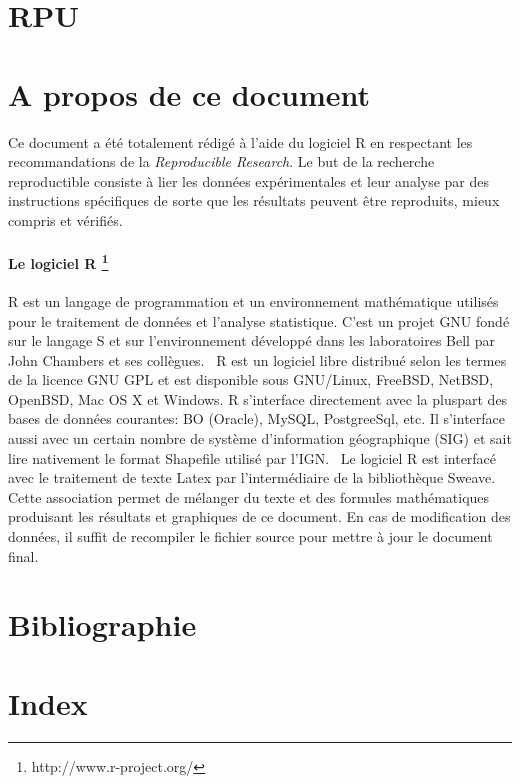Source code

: \documentclass[12pt,english,french,twoside]{report}\usepackage[]{graphicx}\usepackage[]{color}
\begin{document}
\newpage
\chapter{RPU}

\newpage
\chapter{A propos de ce document}


Ce document a été totalement rédigé à l'aide du logiciel R \cite{5} en respectant les recommandations de la \emph{Reproducible Research}. Le but de la recherche reproductible consiste à lier les données expérimentales et leur analyse par des instructions spécifiques de sorte que les résultats peuvent être reproduits, mieux compris et vérifiés.

\subsubsection*{Le logiciel R \footnote{http://www.r-project.org/}}

R est un langage de programmation et un environnement mathématique utilisés pour le traitement de données et l'analyse statistique. C'est un projet GNU fondé sur le langage S et sur l'environnement développé dans les laboratoires Bell par John Chambers et ses collègues. 
\
R est un logiciel libre distribué selon les termes de la licence GNU GPL et est disponible sous GNU/Linux, FreeBSD, NetBSD, OpenBSD, Mac OS X et Windows. R s'interface directement avec la pluspart des bases de données courantes: BO (Oracle), MySQL, PostgreeSql, etc. Il s'interface aussi avec un certain nombre de système d'information géographique (SIG) et sait lire nativement le format Shapefile utilisé par l'IGN.
\
Le logiciel R est interfacé avec le traitement de texte Latex par l'intermédiaire de la bibliothèque Sweave. Cette association permet de mélanger du texte et des formules mathématiques produisant les résultats et graphiques de ce document. En cas de modification des données, il suffit de recompiler le fichier source pour mettre à jour le document final.


\newpage
\chapter{Bibliographie}


\newpage
\chapter{Index}
\printindex
\end{document}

===

Work item:
If a line above holds the string "chapter", return it as it stands.

Result of this exercise:
\chapter{RPU}
\chapter{A propos de ce document}
\chapter{Bibliographie}
\chapter{Index}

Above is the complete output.